Do you want your brand to be relatable, recognizable, and impactful?
A brand persona can help you present your company values, personality, and benefits in a way that resonates with your current and potential customers.
While it may seem unnecessary or redundant to create a brand persona when you already have a brand identity, it’s not. A brand persona is one of the core visual elements that you and your marketing team can use to ensure a consistent representation of your brand.
This, in turn, can help you develop a trustworthy relationship with your audience and establish brand loyalty.
Because creating a brand persona is so important, we’ll walk you through the steps you can take to build a brand persona for your business.
What is a Brand Persona
A brand persona is a key visual asset that fits within your overall brand identity.
A brand persona is an avatar or imaginary person that a brand can create to represent who they are. Just as a person has unique values, language, and personality, a brand persona is a compilation of a brand’s values, voice, and personality traits.
It is your brand personified.
A brand persona doesn’t necessarily have to be a person, though. It can be a mascot, an illustration, or an animal like the Geico gecko.
However, unlike a brand personality, a brand persona should be a visual representation of the brand. And unlike a logo, it should have personality and voice.
Of course, all of these aspects of your brand should be seamlessly connected. This ensures that whatever element your customer encounters, there’s no confusion as to who your company is or what you do.
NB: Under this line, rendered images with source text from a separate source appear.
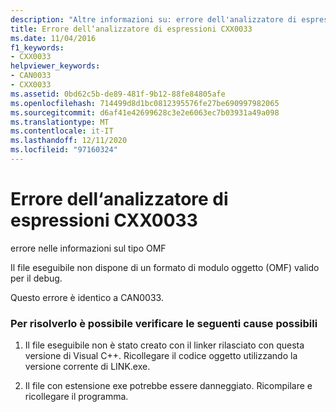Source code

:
 ```yaml
---
description: "Altre informazioni su: errore dell'analizzatore di espressioni CXX0033"
title: Errore dell‘analizzatore di espressioni CXX0033
ms.date: 11/04/2016
f1_keywords:
- CXX0033
helpviewer_keywords:
- CAN0033
- CXX0033
ms.assetid: 0bd62c5b-de89-481f-9b12-88fe84805afe
ms.openlocfilehash: 714499d8d1bc0812395576fe27be690997982065
ms.sourcegitcommit: d6af41e42699628c3e2e6063ec7b03931a49a098
ms.translationtype: MT
ms.contentlocale: it-IT
ms.lasthandoff: 12/11/2020
ms.locfileid: "97160324"
---
```

# <a name="expression-evaluator-error-cxx0033"></a>Errore dell‘analizzatore di espressioni CXX0033

errore nelle informazioni sul tipo OMF

Il file eseguibile non dispone di un formato di modulo oggetto (OMF) valido per il debug.

Questo errore è identico a CAN0033.

### <a name="to-fix-by-checking-the-following-possible-causes"></a>Per risolverlo è possibile verificare le seguenti cause possibili

1. Il file eseguibile non è stato creato con il linker rilasciato con questa versione di Visual C++. Ricollegare il codice oggetto utilizzando la versione corrente di LINK.exe.

1. Il file con estensione exe potrebbe essere danneggiato. Ricompilare e ricollegare il programma.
Brand Persona vs Buyer Persona
Brand personas and buyer personas are similar in that they are both visual representations of an authentic persona. Like brand personas, buyer personas have goals, values, and personality traits.
However, a brand persona is different from a buyer persona in that it reflects the attributes of your brand, not your customers. Buyer personas feature demographic information like age, location, etc., that is based on your true buyers.
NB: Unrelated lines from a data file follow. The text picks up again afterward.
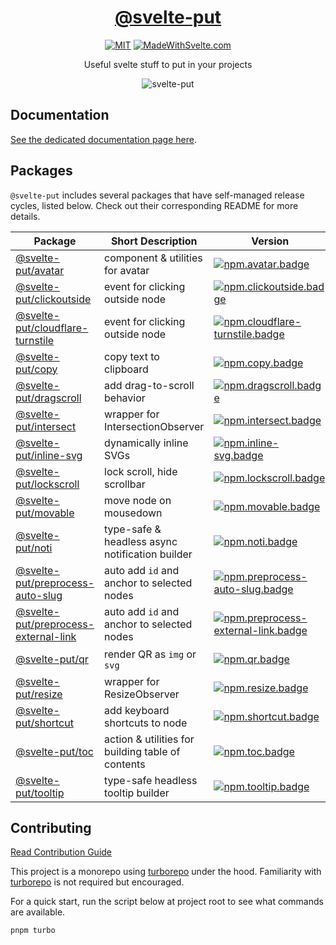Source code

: <div align="center">

# [@svelte-put][docs]

[![MIT][license.badge]][license] [![MadeWithSvelte.com][madewithsvelte.badge]][madewithsvelte]

Useful svelte stuff to put in your projects

![svelte-put](https://github.com/vnphanquang/svelte-put/blob/main/sites/docs/src/lib/assets/images/og/svelte-put.jpg)

</div>

## Documentation

[See the dedicated documentation page here][docs].

## Packages

`@svelte-put` includes several packages that have self-managed release cycles, listed below. Check out their corresponding README for more details.

| Package                                                           | Short Description                                 | Version                                                         | Changelog                                           | Docs                                        |
| ----------------------------------------------------------------- | ------------------------------------------------- | --------------------------------------------------------------- | --------------------------------------------------- | ------------------------------------------- |
| [@svelte-put/avatar][github.avatar]                               | component & utilities for avatar                  | [![npm.avatar.badge]][npm.avatar]                               | [Changelog][github.avatar.changelog]                | [![docs.badge]][docs.avatar]                |
| [@svelte-put/clickoutside][github.clickoutside]                   | event for clicking outside node                   | [![npm.clickoutside.badge]][npm.clickoutside]                   | [Changelog][github.clickoutside.changelog]          | [![docs.badge]][docs.clickoutside]          |
| [@svelte-put/cloudflare-turnstile][github.cloudflare-turnstile]   | event for clicking outside node                   | [![npm.cloudflare-turnstile.badge]][npm.cloudflare-turnstile]   | [Changelog][github.cloudflare-turnstile.changelog]  | [![docs.badge]][docs.cloudflare-turnstile]  |
| [@svelte-put/copy][github.copy]                                   | copy text to clipboard                            | [![npm.copy.badge]][npm.copy]                                   | [Changelog][github.copy.changelog]                  | [![docs.badge]][docs.copy]                  |
| [@svelte-put/dragscroll][github.dragscroll]                       | add drag-to-scroll behavior                       | [![npm.dragscroll.badge]][npm.dragscroll]                       | [Changelog][github.dragscroll.changelog]            | [![docs.badge]][docs.dragscroll]            |
| [@svelte-put/intersect][github.intersect]                         | wrapper for IntersectionObserver                  | [![npm.intersect.badge]][npm.intersect]                         | [Changelog][github.intersect.changelog]             | [![docs.badge]][docs.intersect]             |
| [@svelte-put/inline-svg][github.inline-svg]                       | dynamically inline SVGs                           | [![npm.inline-svg.badge]][npm.inline-svg]                       | [Changelog][github.inline-svg.changelog]            | [![docs.badge]][docs.inline-svg]            |
| [@svelte-put/lockscroll][github.lockscroll]                       | lock scroll, hide scrollbar                       | [![npm.lockscroll.badge]][npm.lockscroll]                       | [Changelog][github.lockscroll.changelog]            | [![docs.badge]][docs.lockscroll]            |
| [@svelte-put/movable][github.movable]                             | move node on mousedown                            | [![npm.movable.badge]][npm.movable]                             | [Changelog][github.movable.changelog]               | [![docs.badge]][docs.movable]               |
| [@svelte-put/noti][github.noti]                                   | type-safe & headless async notification builder   | [![npm.noti.badge]][npm.noti]                                   | [Changelog][github.noti.changelog]                  | [![docs.badge]][docs.noti]                  |
| [@svelte-put/preprocess-auto-slug][github.preprocess-auto-slug]   | auto add `id` and anchor to selected nodes        | [![npm.preprocess-auto-slug.badge]][npm.preprocess-auto-slug]   | [Changelog][github.preprocess-auto-slug.changelog]  | [![docs.badge]][docs.preprocess-auto-slug]  |
| [@svelte-put/preprocess-external-link][github.preprocess-external-link]   | auto add `id` and anchor to selected nodes        | [![npm.preprocess-external-link.badge]][npm.preprocess-external-link]   | [Changelog][github.preprocess-external-link.changelog]  | [![docs.badge]][docs.preprocess-external-link]  |
| [@svelte-put/qr][github.qr]                                       | render QR as `img` or `svg`                       | [![npm.qr.badge]][npm.qr]                                       | [Changelog][github.qr.changelog]                    | [![docs.badge]][docs.qr]                    |
| [@svelte-put/resize][github.resize]                               | wrapper for ResizeObserver                        | [![npm.resize.badge]][npm.resize]                               | [Changelog][github.resize.changelog]                | [![docs.badge]][docs.resize]                |
| [@svelte-put/shortcut][github.shortcut]                           | add keyboard shortcuts to node                    | [![npm.shortcut.badge]][npm.shortcut]                           | [Changelog][github.shortcut.changelog]              | [![docs.badge]][docs.shortcut]              |
| [@svelte-put/toc][github.toc]                                     | action & utilities for building table of contents | [![npm.toc.badge]][npm.toc]                                     | [Changelog][github.toc.changelog]                   | [![docs.badge]][docs.toc]                   |
| [@svelte-put/tooltip][github.tooltip]                             | type-safe headless tooltip builder                | [![npm.tooltip.badge]][npm.tooltip]                             | [Changelog][github.tooltip.changelog]               | [![docs.badge]][docs.tooltip]               |

<!-- ### In the Pipeline

These are some packages that will be added in the future (as soon as I find time, and the implementation has matured & become generic enough).

| Package                             | Category  | Short Description             | Status      | Docs        |
| ----------------------------------- | --------- | ----------------------------- | ----------- | ----------- |

Names for those packages may change. -->

## Contributing

[Read Contribution Guide][github.contributing]

This project is a monorepo using [turborepo] under the hood. Familiarity with [turborepo] is not required but encouraged.

For a quick start, run the script below at project root to see what commands are available.

```bash
pnpm turbo
```

<!-- github specifics -->

[github.contributing]: ./CONTRIBUTING.md
[github.issues]: https://github.com/vnphanquang/svelte-put/issues?q=
[github.avatar]: https://github.com/vnphanquang/svelte-put/tree/main/packages/avatar
[github.avatar.changelog]: https://github.com/vnphanquang/svelte-put/blob/main/packages/avatar/CHANGELOG.md
[github.clickoutside]: https://github.com/vnphanquang/svelte-put/tree/main/packages/clickoutside
[github.clickoutside.changelog]: https://github.com/vnphanquang/svelte-put/blob/main/packages/clickoutside/CHANGELOG.md
[github.cloudflare-turnstile]: https://github.com/vnphanquang/svelte-put/tree/main/packages/cloudflare-turnstile
[github.cloudflare-turnstile.changelog]: https://github.com/vnphanquang/svelte-put/blob/main/packages/cloudflare-turnstile/CHANGELOG.md
[github.copy]: https://github.com/vnphanquang/svelte-put/tree/main/packages/copy
[github.copy.changelog]: https://github.com/vnphanquang/svelte-put/blob/main/packages/copy/CHANGELOG.md
[github.dragscroll]: https://github.com/vnphanquang/svelte-put/tree/main/packages/dragscroll
[github.dragscroll.changelog]: https://github.com/vnphanquang/svelte-put/blob/main/packages/dragscroll/CHANGELOG.md
[github.intersect]: https://github.com/vnphanquang/svelte-put/tree/main/packages/intersect
[github.intersect.changelog]: https://github.com/vnphanquang/svelte-put/blob/main/packages/intersect/CHANGELOG.md
[github.inline-svg]: https://github.com/vnphanquang/svelte-put/tree/main/packages/inline-svg
[github.inline-svg.changelog]: https://github.com/vnphanquang/svelte-put/blob/main/packages/inline-svg/CHANGELOG.md
[github.lockscroll]: https://github.com/vnphanquang/svelte-put/tree/main/packages/lockscroll
[github.lockscroll.changelog]: https://github.com/vnphanquang/svelte-put/blob/main/packages/lockscroll/CHANGELOG.md
[github.movable]: https://github.com/vnphanquang/svelte-put/tree/main/packages/movable
[github.movable.changelog]: https://github.com/vnphanquang/svelte-put/blob/main/packages/movable/CHANGELOG.md
[github.noti]: https://github.com/vnphanquang/svelte-put/tree/main/packages/noti
[github.noti.changelog]: https://github.com/vnphanquang/svelte-put/blob/main/packages/noti/CHANGELOG.md
[github.preprocess-auto-slug]: https://github.com/vnphanquang/svelte-put/tree/main/packages/preprocess-auto-slug
[github.preprocess-auto-slug.changelog]: https://github.com/vnphanquang/svelte-put/blob/main/packages/preprocess-auto-slug/CHANGELOG.md
[github.preprocess-external-link]: https://github.com/vnphanquang/svelte-put/tree/main/packages/preprocess-external-link
[github.preprocess-external-link.changelog]: https://github.com/vnphanquang/svelte-put/blob/main/packages/preprocess-external-link/CHANGELOG.md
[github.qr]: https://github.com/vnphanquang/svelte-put/tree/main/packages/qr
[github.qr.changelog]: https://github.com/vnphanquang/svelte-put/blob/main/packages/qr/CHANGELOG.md
[github.resize]: https://github.com/vnphanquang/svelte-put/tree/main/packages/resize
[github.resize.changelog]: https://github.com/vnphanquang/svelte-put/blob/main/packages/resize/CHANGELOG.md
[github.shortcut]: https://github.com/vnphanquang/svelte-put/tree/main/packages/shortcut
[github.shortcut.changelog]: https://github.com/vnphanquang/svelte-put/blob/main/packages/shortcut/CHANGELOG.md
[github.toc]: https://github.com/vnphanquang/svelte-put/tree/main/packages/toc
[github.toc.changelog]: https://github.com/vnphanquang/svelte-put/blob/main/packages/toc/CHANGELOG.md
[github.tooltip]: https://github.com/vnphanquang/svelte-put/tree/main/packages/tooltip
[github.tooltip.changelog]: https://github.com/vnphanquang/svelte-put/blob/main/packages/tooltip/CHANGELOG.md

<!-- heading badge -->

[license.badge]: https://img.shields.io/badge/license-MIT-blue.svg
[license]: ./LICENSE
[madewithsvelte.badge]: https://madewithsvelte.com/storage/repo-shields/4070-shield.svg
[madewithsvelte]: https://madewithsvelte.com/p/svelte-put/shield-link

<!-- npm -->

[npm.avatar.badge]: https://img.shields.io/npm/v/@svelte-put/avatar
[npm.avatar]: https://www.npmjs.com/package/@svelte-put/avatar
[npm.clickoutside.badge]: https://img.shields.io/npm/v/@svelte-put/clickoutside
[npm.clickoutside]: https://www.npmjs.com/package/@svelte-put/clickoutside
[npm.cloudflare-turnstile.badge]: https://img.shields.io/npm/v/@svelte-put/cloudflare-turnstile
[npm.cloudflare-turnstile]: https://www.npmjs.com/package/@svelte-put/cloudflare-turnstile
[npm.copy.badge]: https://img.shields.io/npm/v/@svelte-put/copy
[npm.copy]: https://www.npmjs.com/package/@svelte-put/copy
[npm.dragscroll.badge]: https://img.shields.io/npm/v/@svelte-put/dragscroll
[npm.dragscroll]: https://www.npmjs.com/package/@svelte-put/dragscroll
[npm.intersect.badge]: https://img.shields.io/npm/v/@svelte-put/intersect
[npm.intersect]: https://www.npmjs.com/package/@svelte-put/intersect
[npm.inline-svg.badge]: https://img.shields.io/npm/v/@svelte-put/inline-svg
[npm.inline-svg]: https://www.npmjs.com/package/@svelte-put/inline-svg
[npm.lockscroll.badge]: https://img.shields.io/npm/v/@svelte-put/lockscroll
[npm.lockscroll]: https://www.npmjs.com/package/@svelte-put/lockscroll
[npm.movable.badge]: https://img.shields.io/npm/v/@svelte-put/movable
[npm.movable]: https://www.npmjs.com/package/@svelte-put/movable
[npm.noti.badge]: https://img.shields.io/npm/v/@svelte-put/noti
[npm.noti]: https://www.npmjs.com/package/@svelte-put/noti
[npm.preprocess-auto-slug.badge]: https://img.shields.io/npm/v/@svelte-put/preprocess-auto-slug
[npm.preprocess-auto-slug]: https://www.npmjs.com/package/@svelte-put/preprocess-auto-slug
[npm.preprocess-external-link.badge]: https://img.shields.io/npm/v/@svelte-put/preprocess-external-link
[npm.preprocess-external-link]: https://www.npmjs.com/package/@svelte-put/preprocess-external-link
[npm.qr.badge]: https://img.shields.io/npm/v/@svelte-put/qr
[npm.qr]: https://www.npmjs.com/package/@svelte-put/qr
[npm.resize.badge]: https://img.shields.io/npm/v/@svelte-put/resize
[npm.resize]: https://www.npmjs.com/package/@svelte-put/resize
[npm.shortcut.badge]: https://img.shields.io/npm/v/@svelte-put/shortcut
[npm.shortcut]: https://www.npmjs.com/package/@svelte-put/shortcut
[npm.toc.badge]: https://img.shields.io/npm/v/@svelte-put/toc
[npm.toc]: https://www.npmjs.com/package/@svelte-put/toc
[npm.tooltip.badge]: https://img.shields.io/npm/v/@svelte-put/tooltip
[npm.tooltip]: https://www.npmjs.com/package/@svelte-put/tooltip

<!-- svelte REPL -->

[turborepo]: https://turborepo.org/

<!-- docs linking -->

[docs]: https://svelte-put.vnphanquang.com
[docs.avatar]: https://svelte-put.vnphanquang.com/docs/avatar
[docs.clickoutside]: https://svelte-put.vnphanquang.com/docs/clickoutside
[docs.cloudflare-turnstile]: https://svelte-put.vnphanquang.com/docs/cloudflare-turnstile
[docs.copy]: https://svelte-put.vnphanquang.com/docs/copy
[docs.dragscroll]: https://svelte-put.vnphanquang.com/docs/dragscroll
[docs.intersect]: https://svelte-put.vnphanquang.com/docs/intersect
[docs.inline-svg]: https://svelte-put.vnphanquang.com/docs/inline-svg
[docs.lockscroll]: https://svelte-put.vnphanquang.com/docs/lockscroll
[docs.movable]: https://svelte-put.vnphanquang.com/docs/movable
[docs.noti]: https://svelte-put.vnphanquang.com/docs/noti
[docs.preprocess-auto-slug]: https://svelte-put.vnphanquang.com/docs/preprocess-auto-slug
[docs.preprocess-external-link]: https://svelte-put.vnphanquang.com/docs/preprocess-external-link
[docs.qr]: https://svelte-put.vnphanquang.com/docs/qr
[docs.resize]: https://svelte-put.vnphanquang.com/docs/resize
[docs.shortcut]: https://svelte-put.vnphanquang.com/docs/shortcut
[docs.toc]: https://svelte-put.vnphanquang.com/docs/toc
[docs.tooltip]: https://svelte-put.vnphanquang.com/docs/tooltip
[docs.badge]: https://img.shields.io/badge/-Docs%20Site-blue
Both are equally important to a successful marketing campaign, and they work together in many ways.
Think of it this way: Your buyer persona and your brand persona are friends — they communicate in the same language but have different personality traits.
Why You Need a Brand Persona
We already mentioned a few of the reasons why a brand persona is important: it can help you consistently represent your brand across all teams, and it can help you connect with your target audience segment more effectively.
Here are 3 key things a brand persona will enable you to do.
Become Recognizable
A clear brand persona helps establish who your brand is and what you’re all about. It exemplifies what makes your brand unique and helps you stand out, which can mean all the difference in a competitive marketplace.
Brands with a strong brand persona are immediately recognizable. You can probably think of a unique persona off the top of your head.
There’s Flo from Progressive Insurance, Mr. Clean from Mr. Clean, Ronald McDonald from McDonald’s, and The Most Interesting Man in the World from Dos Equis.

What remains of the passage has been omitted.